__What is needed__
Leave out the pictures and restate the rest of the data exactly.
--- Data shown ---
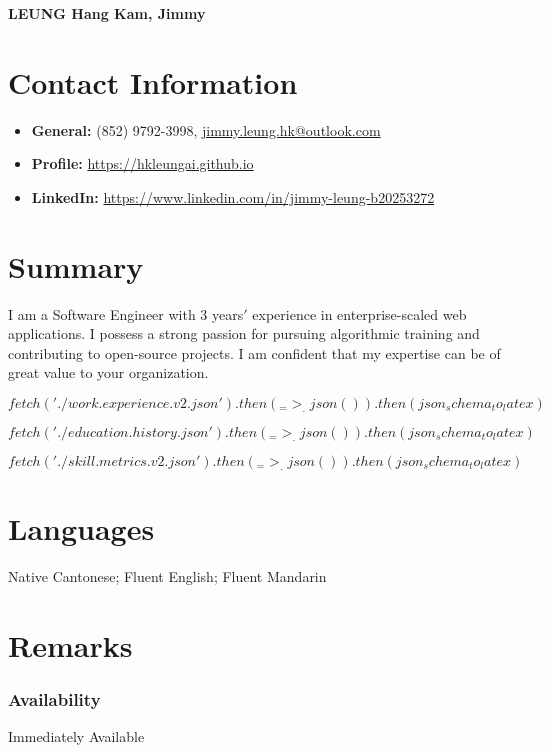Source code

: \documentclass[a4paper, 12pt]{report}
\newcommand{\subheading}[1]{\subsubsection*{#1}}
\newcommand{\heading}[1]{\section*{#1}}
\begin{document}
\begin{center}
    \textbf{\LARGE LEUNG Hang Kam, Jimmy}
\end{center}

\def\mobile{\leavevmode\hbox to7bp{\kern1bp \lower1bp\vbox to12bp{}%
    \pdfliteral{q 0 g 0 G 1 j 2 w 0 0 5 10 re B
       1 g 1 G 1 w .3 1.8 4.4 7 re B 
       1.5 w 2.5 .2 0 .1 re B .3 w 1.7 10 1.6 0 re B Q}%
    \hss}}

\heading{Contact Information}
	
\begin{itemize}
    \setlength\itemsep{0pt}
    \setlength\parsep{0pt}
    \item \textbf{General:} (852) 9792-3998, \href{mailto:jimmy.leung.hk@outlook.com}{jimmy.leung.hk@outlook.com}
    \item \textbf{Profile:} \href{https://hkleungai.github.io}{\url{https://hkleungai.github.io}}
	\item \textbf{LinkedIn:} \href{https://www.linkedin.com/in/jimmy-leung-b20253272}{\url{https://www.linkedin.com/in/jimmy-leung-b20253272}}
\end{itemize}

\heading{Summary}
I am a Software Engineer with 3 years$'$ experience in enterprise-scaled web applications.
I possess a strong passion for pursuing algorithmic training and contributing to open-source projects.
I am confident that my expertise can be of great value to your organization.

$${fetch('./work.experience.v2.json').then(_ => _.json()).then(json_schema_to_latex)}$$

$${fetch('./education.history.json').then(_ => _.json()).then(json_schema_to_latex)}$$

$${fetch('./skill.metrics.v2.json').then(_ => _.json()).then(json_schema_to_latex)}$$

\heading{Languages}

Native Cantonese; Fluent English; Fluent Mandarin

\heading{Remarks}

\subheading{Availability}

Immediately Available
\end{document}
---
__Exercise answer__
Source code

: \documentclass[a4paper, 12pt]{report}
\newcommand{\subheading}[1]{\subsubsection*{#1}}
\newcommand{\heading}[1]{\section*{#1}}
\begin{document}
\begin{center}
    \textbf{\LARGE LEUNG Hang Kam, Jimmy}
\end{center}

\def\mobile{\leavevmode\hbox to7bp{\kern1bp \lower1bp\vbox to12bp{}%
    \pdfliteral{q 0 g 0 G 1 j 2 w 0 0 5 10 re B
       1 g 1 G 1 w .3 1.8 4.4 7 re B 
       1.5 w 2.5 .2 0 .1 re B .3 w 1.7 10 1.6 0 re B Q}%
    \hss}}

\heading{Contact Information}
	
\begin{itemize}
    \setlength\itemsep{0pt}
    \setlength\parsep{0pt}
    \item \textbf{General:} (852) 9792-3998, \href{mailto:jimmy.leung.hk@outlook.com}{jimmy.leung.hk@outlook.com}
    \item \textbf{Profile:} \href{https://hkleungai.github.io}{\url{https://hkleungai.github.io}}
	\item \textbf{LinkedIn:} \href{https://www.linkedin.com/in/jimmy-leung-b20253272}{\url{https://www.linkedin.com/in/jimmy-leung-b20253272}}
\end{itemize}

\heading{Summary}
I am a Software Engineer with 3 years$'$ experience in enterprise-scaled web applications.
I possess a strong passion for pursuing algorithmic training and contributing to open-source projects.
I am confident that my expertise can be of great value to your organization.

$${fetch('./work.experience.v2.json').then(_ => _.json()).then(json_schema_to_latex)}$$

$${fetch('./education.history.json').then(_ => _.json()).then(json_schema_to_latex)}$$

$${fetch('./skill.metrics.v2.json').then(_ => _.json()).then(json_schema_to_latex)}$$

\heading{Languages}

Native Cantonese; Fluent English; Fluent Mandarin

\heading{Remarks}

\subheading{Availability}

Immediately Available
\end{document}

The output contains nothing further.